INPUT MATERIAL START

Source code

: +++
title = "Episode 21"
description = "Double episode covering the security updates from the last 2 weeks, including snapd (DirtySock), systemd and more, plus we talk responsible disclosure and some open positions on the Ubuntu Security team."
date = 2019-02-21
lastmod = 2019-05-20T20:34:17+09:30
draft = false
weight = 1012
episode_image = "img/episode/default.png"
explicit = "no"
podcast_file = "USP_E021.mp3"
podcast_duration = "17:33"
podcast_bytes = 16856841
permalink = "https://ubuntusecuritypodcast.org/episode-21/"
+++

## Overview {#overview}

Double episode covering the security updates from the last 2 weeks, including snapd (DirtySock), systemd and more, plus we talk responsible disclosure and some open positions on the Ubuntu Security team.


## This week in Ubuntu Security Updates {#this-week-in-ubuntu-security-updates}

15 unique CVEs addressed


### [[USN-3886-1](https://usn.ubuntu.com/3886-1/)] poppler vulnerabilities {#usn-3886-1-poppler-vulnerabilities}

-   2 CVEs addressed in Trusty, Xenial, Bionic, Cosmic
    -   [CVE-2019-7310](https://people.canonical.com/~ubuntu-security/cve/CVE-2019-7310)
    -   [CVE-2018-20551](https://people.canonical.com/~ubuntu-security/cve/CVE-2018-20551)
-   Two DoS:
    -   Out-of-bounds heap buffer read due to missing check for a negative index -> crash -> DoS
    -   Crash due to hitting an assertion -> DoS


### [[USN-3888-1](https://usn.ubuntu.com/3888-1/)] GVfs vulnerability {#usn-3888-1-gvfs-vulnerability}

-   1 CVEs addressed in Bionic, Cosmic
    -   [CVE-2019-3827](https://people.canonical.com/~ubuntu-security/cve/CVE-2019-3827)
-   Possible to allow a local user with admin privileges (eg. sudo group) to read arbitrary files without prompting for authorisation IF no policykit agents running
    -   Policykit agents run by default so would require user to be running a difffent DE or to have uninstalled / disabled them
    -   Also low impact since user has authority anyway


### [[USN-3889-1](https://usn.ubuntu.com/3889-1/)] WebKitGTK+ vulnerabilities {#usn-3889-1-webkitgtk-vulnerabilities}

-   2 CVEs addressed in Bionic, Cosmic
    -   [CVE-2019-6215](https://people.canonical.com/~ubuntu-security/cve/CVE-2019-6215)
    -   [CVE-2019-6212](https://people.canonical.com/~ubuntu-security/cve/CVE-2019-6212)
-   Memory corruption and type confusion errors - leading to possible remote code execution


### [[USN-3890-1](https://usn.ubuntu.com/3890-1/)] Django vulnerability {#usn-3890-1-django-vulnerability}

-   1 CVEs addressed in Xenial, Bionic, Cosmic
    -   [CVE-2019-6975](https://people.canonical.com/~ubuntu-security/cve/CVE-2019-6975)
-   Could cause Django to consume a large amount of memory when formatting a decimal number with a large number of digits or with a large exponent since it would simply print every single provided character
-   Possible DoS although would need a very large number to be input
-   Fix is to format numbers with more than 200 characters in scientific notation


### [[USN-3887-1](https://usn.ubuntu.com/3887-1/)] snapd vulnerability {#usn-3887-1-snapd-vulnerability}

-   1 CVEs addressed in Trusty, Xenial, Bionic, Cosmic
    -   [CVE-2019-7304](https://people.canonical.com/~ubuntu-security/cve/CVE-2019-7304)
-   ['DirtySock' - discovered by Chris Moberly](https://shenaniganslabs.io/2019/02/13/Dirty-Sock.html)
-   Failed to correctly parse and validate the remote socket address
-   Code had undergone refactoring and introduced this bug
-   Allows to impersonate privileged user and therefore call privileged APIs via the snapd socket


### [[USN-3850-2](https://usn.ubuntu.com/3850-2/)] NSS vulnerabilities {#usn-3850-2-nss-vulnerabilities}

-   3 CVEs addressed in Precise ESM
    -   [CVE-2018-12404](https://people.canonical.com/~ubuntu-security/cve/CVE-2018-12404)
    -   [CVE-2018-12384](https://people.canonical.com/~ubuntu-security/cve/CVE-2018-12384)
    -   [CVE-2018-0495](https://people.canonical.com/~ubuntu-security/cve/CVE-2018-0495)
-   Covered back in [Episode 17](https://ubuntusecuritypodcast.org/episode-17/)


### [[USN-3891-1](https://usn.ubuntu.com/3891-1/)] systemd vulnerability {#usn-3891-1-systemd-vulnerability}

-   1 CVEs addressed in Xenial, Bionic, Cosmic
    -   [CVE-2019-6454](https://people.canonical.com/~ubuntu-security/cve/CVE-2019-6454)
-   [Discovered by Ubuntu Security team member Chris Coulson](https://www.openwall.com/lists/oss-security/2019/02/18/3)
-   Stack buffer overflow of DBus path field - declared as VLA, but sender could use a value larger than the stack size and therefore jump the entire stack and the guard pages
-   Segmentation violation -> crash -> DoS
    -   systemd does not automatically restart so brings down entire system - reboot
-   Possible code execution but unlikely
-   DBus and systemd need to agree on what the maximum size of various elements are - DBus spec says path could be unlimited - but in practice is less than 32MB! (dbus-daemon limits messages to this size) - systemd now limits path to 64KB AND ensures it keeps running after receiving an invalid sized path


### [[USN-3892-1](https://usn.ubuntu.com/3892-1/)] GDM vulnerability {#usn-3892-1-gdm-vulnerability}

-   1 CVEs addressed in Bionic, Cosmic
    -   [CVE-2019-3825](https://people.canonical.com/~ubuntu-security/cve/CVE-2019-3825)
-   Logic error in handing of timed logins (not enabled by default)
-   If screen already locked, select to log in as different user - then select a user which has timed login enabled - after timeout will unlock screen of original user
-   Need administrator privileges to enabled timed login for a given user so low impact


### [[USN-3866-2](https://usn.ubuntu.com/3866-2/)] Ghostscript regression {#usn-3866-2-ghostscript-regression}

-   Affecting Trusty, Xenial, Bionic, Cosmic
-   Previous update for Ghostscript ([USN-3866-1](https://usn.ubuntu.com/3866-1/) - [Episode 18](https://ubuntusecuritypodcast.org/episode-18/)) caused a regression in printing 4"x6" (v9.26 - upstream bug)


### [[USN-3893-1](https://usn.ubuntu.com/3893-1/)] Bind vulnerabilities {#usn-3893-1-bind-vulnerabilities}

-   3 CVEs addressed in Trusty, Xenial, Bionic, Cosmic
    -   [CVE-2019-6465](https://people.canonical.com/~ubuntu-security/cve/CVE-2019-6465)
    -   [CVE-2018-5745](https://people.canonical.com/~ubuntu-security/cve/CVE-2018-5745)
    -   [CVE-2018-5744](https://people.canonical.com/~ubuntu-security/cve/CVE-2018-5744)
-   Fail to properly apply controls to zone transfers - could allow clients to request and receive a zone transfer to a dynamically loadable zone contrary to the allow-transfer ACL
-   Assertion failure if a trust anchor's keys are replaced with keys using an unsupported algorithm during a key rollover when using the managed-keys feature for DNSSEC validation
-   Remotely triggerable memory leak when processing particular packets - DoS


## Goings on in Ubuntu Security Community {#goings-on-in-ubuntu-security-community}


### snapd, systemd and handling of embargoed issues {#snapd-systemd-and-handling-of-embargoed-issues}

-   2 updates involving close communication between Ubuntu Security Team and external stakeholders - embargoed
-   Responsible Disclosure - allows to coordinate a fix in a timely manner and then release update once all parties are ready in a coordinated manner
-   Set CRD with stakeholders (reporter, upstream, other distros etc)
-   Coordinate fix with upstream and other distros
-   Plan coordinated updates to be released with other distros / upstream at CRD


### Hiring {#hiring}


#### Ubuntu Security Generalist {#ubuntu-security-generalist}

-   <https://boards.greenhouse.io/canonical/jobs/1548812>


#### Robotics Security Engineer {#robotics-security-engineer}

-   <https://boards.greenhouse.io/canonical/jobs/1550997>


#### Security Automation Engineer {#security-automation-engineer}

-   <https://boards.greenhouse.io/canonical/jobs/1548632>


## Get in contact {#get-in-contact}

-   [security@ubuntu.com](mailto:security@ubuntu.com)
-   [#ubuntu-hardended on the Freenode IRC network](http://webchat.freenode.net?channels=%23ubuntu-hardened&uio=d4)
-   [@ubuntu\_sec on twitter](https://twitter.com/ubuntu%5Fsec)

INPUT MATERIAL END

WORK REQUIRED:
Copy each line of the records containing the string "Cosmic".

ANSWER BELOW:
-   2 CVEs addressed in Trusty, Xenial, Bionic, Cosmic
-   1 CVEs addressed in Bionic, Cosmic
-   2 CVEs addressed in Bionic, Cosmic
-   1 CVEs addressed in Xenial, Bionic, Cosmic
-   1 CVEs addressed in Trusty, Xenial, Bionic, Cosmic
-   1 CVEs addressed in Xenial, Bionic, Cosmic
-   1 CVEs addressed in Bionic, Cosmic
-   Affecting Trusty, Xenial, Bionic, Cosmic
-   3 CVEs addressed in Trusty, Xenial, Bionic, Cosmic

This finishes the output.